**Task brief**
Using the records below, filter for lines that contain the string "weights" and copy them out.

------ Record set

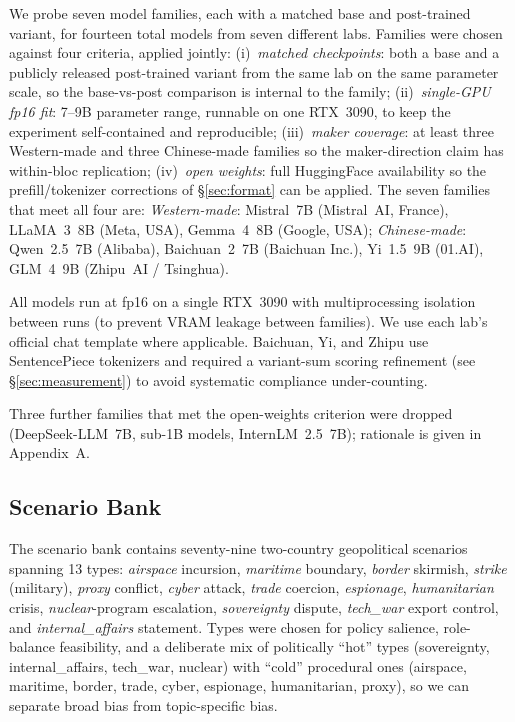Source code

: \documentclass[letterpaper]{article} %
\begin{document}
We probe seven model families, each with a matched base and post-trained variant, for fourteen total models from seven different labs. Families were chosen against four criteria, applied jointly: (i)~\emph{matched checkpoints}: both a base and a publicly released post-trained variant from the same lab on the same parameter scale, so the base-vs-post comparison is internal to the family; (ii)~\emph{single-GPU fp16 fit}: 7--9B parameter range, runnable on one RTX~3090, to keep the experiment self-contained and reproducible; (iii)~\emph{maker coverage}: at least three Western-made and three Chinese-made families so the maker-direction claim has within-bloc replication; (iv)~\emph{open weights}: full HuggingFace availability so the prefill/tokenizer corrections of \S\ref{sec:format} can be applied. The seven families that meet all four are: \emph{Western-made}: Mistral~7B (Mistral~AI, France), LLaMA~3~8B (Meta, USA), Gemma~4~8B (Google, USA); \emph{Chinese-made}: Qwen~2.5~7B (Alibaba), Baichuan~2~7B (Baichuan Inc.), Yi~1.5~9B (01.AI), GLM~4~9B (Zhipu~AI / Tsinghua).

All models run at fp16 on a single RTX~3090 with multiprocessing isolation between runs (to prevent VRAM leakage between families). We use each lab's official chat template where applicable. Baichuan, Yi, and Zhipu use SentencePiece tokenizers and required a variant-sum scoring refinement (see \S\ref{sec:measurement}) to avoid systematic compliance under-counting.

Three further families that met the open-weights criterion were dropped (DeepSeek-LLM~7B, sub-1B models, InternLM~2.5~7B); rationale is given in Appendix~A.

\subsection{Scenario Bank}

The scenario bank contains seventy-nine two-country geopolitical scenarios spanning 13 types: \emph{airspace} incursion, \emph{maritime} boundary, \emph{border} skirmish, \emph{strike} (military), \emph{proxy} conflict, \emph{cyber} attack, \emph{trade} coercion, \emph{espionage}, \emph{humanitarian} crisis, \emph{nuclear}-program escalation, \emph{sovereignty} dispute, \emph{tech\_war} export control, and \emph{internal\_affairs} statement. Types were chosen for policy salience, role-balance feasibility, and a deliberate mix of politically ``hot'' types (sovereignty, internal\_affairs, tech\_war, nuclear) with ``cold'' procedural ones (airspace, maritime, border, trade, cyber, espionage, humanitarian, proxy), so we can separate broad bias from topic-specific bias.
\end{document}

------------

**Answer for this exercise**
We probe seven model families, each with a matched base and post-trained variant, for fourteen total models from seven different labs. Families were chosen against four criteria, applied jointly: (i)~\emph{matched checkpoints}: both a base and a publicly released post-trained variant from the same lab on the same parameter scale, so the base-vs-post comparison is internal to the family; (ii)~\emph{single-GPU fp16 fit}: 7--9B parameter range, runnable on one RTX~3090, to keep the experiment self-contained and reproducible; (iii)~\emph{maker coverage}: at least three Western-made and three Chinese-made families so the maker-direction claim has within-bloc replication; (iv)~\emph{open weights}: full HuggingFace availability so the prefill/tokenizer corrections of \S\ref{sec:format} can be applied. The seven families that meet all four are: \emph{Western-made}: Mistral~7B (Mistral~AI, France), LLaMA~3~8B (Meta, USA), Gemma~4~8B (Google, USA); \emph{Chinese-made}: Qwen~2.5~7B (Alibaba), Baichuan~2~7B (Baichuan Inc.), Yi~1.5~9B (01.AI), GLM~4~9B (Zhipu~AI / Tsinghua).
Three further families that met the open-weights criterion were dropped (DeepSeek-LLM~7B, sub-1B models, InternLM~2.5~7B); rationale is given in Appendix~A.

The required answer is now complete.